• Work item:
Repeat the stretch of entries below from the line with "- [Motor temperature" through the line with "parsers indexing posts". Include both ends and add nothing.

(Collection entries)
************

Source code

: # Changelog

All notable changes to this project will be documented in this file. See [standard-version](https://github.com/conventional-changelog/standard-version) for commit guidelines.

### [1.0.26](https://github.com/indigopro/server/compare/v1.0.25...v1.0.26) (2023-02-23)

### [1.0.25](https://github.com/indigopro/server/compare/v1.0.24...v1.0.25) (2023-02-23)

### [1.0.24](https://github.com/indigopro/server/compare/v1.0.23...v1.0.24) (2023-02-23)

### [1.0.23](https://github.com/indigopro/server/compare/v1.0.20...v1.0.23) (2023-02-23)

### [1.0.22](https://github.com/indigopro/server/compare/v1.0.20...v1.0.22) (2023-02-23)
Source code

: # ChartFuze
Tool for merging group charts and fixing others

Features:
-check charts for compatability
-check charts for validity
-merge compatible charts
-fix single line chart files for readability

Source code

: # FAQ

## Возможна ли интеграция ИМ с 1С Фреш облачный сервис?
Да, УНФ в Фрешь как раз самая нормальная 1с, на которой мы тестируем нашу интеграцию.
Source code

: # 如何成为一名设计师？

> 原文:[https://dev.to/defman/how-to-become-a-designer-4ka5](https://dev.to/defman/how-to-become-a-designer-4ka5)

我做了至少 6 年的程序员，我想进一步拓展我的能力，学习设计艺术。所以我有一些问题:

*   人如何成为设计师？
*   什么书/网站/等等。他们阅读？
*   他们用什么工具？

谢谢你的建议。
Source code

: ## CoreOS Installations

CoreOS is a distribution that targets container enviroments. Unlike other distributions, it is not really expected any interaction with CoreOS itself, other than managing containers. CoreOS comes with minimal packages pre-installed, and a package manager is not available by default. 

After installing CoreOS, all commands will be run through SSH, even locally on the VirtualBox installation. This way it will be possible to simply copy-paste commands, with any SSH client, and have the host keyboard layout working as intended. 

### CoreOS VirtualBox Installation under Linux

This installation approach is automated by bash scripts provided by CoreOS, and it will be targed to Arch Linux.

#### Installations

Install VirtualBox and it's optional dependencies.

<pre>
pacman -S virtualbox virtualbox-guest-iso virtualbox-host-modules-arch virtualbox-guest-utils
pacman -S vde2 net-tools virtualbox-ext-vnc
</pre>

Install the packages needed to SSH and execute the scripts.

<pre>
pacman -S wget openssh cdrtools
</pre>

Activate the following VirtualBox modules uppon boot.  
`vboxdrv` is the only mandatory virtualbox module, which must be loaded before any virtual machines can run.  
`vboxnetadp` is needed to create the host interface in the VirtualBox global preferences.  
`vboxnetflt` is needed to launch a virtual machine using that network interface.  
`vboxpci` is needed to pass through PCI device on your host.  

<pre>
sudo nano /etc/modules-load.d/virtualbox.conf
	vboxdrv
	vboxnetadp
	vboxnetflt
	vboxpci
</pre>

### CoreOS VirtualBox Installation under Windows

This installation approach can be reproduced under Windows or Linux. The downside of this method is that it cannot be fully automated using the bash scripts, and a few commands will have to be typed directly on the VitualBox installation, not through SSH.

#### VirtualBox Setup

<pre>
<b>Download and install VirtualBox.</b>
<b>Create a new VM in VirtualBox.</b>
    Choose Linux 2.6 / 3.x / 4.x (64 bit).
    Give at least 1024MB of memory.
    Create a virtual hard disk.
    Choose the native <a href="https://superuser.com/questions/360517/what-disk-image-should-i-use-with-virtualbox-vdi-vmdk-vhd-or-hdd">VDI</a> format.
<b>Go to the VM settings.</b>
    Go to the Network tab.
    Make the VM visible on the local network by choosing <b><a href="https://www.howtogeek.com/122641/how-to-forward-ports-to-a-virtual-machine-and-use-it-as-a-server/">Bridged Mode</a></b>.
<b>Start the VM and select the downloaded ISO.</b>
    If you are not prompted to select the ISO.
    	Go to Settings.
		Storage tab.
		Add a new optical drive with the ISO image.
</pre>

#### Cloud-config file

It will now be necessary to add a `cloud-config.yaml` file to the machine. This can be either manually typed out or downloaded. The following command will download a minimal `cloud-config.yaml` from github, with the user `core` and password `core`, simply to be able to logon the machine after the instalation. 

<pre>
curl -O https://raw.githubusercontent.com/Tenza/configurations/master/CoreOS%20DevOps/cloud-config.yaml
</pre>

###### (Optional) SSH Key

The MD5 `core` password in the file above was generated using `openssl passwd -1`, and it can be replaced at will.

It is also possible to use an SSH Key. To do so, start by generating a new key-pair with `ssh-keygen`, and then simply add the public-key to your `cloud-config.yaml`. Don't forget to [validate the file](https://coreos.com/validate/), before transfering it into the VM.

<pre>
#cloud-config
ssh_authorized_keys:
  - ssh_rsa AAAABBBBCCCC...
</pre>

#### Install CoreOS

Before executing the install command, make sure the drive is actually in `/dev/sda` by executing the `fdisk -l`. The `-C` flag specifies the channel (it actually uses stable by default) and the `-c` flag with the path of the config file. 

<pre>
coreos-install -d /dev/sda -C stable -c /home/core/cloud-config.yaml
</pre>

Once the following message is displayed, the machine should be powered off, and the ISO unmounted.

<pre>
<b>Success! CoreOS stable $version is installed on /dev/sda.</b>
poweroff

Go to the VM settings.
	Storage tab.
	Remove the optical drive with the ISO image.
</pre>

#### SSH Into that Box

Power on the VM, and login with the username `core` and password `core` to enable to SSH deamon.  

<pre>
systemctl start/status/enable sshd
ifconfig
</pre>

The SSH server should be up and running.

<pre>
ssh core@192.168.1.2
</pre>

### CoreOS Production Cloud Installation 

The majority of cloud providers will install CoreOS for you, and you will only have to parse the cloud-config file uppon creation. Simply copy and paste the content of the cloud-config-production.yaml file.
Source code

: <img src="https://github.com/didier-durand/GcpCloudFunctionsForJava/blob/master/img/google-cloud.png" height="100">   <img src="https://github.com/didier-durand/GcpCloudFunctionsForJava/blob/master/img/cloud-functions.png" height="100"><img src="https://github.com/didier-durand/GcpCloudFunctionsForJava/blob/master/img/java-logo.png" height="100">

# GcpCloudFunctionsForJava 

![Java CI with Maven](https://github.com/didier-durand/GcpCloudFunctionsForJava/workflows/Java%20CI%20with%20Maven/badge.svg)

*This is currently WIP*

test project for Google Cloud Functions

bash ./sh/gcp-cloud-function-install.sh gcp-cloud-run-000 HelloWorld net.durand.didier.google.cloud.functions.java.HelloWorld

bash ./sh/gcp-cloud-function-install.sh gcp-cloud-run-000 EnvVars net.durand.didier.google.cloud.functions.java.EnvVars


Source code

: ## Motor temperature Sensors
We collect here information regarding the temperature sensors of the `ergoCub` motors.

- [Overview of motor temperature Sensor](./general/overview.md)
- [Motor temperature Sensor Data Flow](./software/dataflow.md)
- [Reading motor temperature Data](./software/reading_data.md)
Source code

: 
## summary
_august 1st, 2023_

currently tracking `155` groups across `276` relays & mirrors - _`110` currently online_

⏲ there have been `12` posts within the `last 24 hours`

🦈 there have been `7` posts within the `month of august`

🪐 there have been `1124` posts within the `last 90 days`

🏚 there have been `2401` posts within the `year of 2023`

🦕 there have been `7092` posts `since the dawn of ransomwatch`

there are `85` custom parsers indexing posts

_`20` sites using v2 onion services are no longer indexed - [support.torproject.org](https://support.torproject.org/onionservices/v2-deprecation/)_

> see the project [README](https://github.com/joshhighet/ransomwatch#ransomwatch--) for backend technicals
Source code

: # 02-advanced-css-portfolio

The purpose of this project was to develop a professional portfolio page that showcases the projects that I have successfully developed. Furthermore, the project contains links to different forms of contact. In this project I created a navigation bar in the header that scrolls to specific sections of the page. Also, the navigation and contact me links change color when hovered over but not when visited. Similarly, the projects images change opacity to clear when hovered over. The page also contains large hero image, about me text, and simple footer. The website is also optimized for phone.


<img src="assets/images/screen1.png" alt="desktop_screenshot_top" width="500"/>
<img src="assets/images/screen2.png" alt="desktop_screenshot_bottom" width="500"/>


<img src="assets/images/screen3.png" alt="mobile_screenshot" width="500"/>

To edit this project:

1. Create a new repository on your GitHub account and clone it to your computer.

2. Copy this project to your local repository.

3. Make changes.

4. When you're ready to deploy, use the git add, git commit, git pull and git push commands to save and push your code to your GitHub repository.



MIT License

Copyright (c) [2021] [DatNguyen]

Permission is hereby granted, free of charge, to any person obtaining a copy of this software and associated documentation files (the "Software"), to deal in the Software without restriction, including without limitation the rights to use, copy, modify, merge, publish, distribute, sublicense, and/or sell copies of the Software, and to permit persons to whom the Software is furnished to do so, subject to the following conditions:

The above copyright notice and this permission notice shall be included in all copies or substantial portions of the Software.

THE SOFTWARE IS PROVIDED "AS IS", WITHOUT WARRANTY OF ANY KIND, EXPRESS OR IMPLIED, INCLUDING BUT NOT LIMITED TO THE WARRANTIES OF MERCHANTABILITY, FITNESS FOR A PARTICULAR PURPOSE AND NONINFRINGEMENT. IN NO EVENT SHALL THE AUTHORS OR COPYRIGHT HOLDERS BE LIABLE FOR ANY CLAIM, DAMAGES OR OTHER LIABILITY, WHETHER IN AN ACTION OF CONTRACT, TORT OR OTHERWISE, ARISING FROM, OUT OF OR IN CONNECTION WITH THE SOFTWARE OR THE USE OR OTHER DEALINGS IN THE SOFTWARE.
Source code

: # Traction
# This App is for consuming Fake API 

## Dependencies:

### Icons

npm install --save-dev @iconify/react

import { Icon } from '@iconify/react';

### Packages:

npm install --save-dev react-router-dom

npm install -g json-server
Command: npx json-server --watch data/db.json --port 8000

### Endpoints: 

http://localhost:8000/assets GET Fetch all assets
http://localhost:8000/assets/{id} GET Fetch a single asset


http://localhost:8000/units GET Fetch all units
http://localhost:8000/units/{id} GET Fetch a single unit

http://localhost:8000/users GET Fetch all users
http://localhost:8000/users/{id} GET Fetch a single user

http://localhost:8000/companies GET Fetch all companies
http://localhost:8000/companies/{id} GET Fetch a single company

************

• Task answer:
- [Motor temperature Sensor Data Flow](./software/dataflow.md)
- [Reading motor temperature Data](./software/reading_data.md)
Source code

: 
## summary
_august 1st, 2023_

currently tracking `155` groups across `276` relays & mirrors - _`110` currently online_

⏲ there have been `12` posts within the `last 24 hours`

🦈 there have been `7` posts within the `month of august`

🪐 there have been `1124` posts within the `last 90 days`

🏚 there have been `2401` posts within the `year of 2023`

🦕 there have been `7092` posts `since the dawn of ransomwatch`

there are `85` custom parsers indexing posts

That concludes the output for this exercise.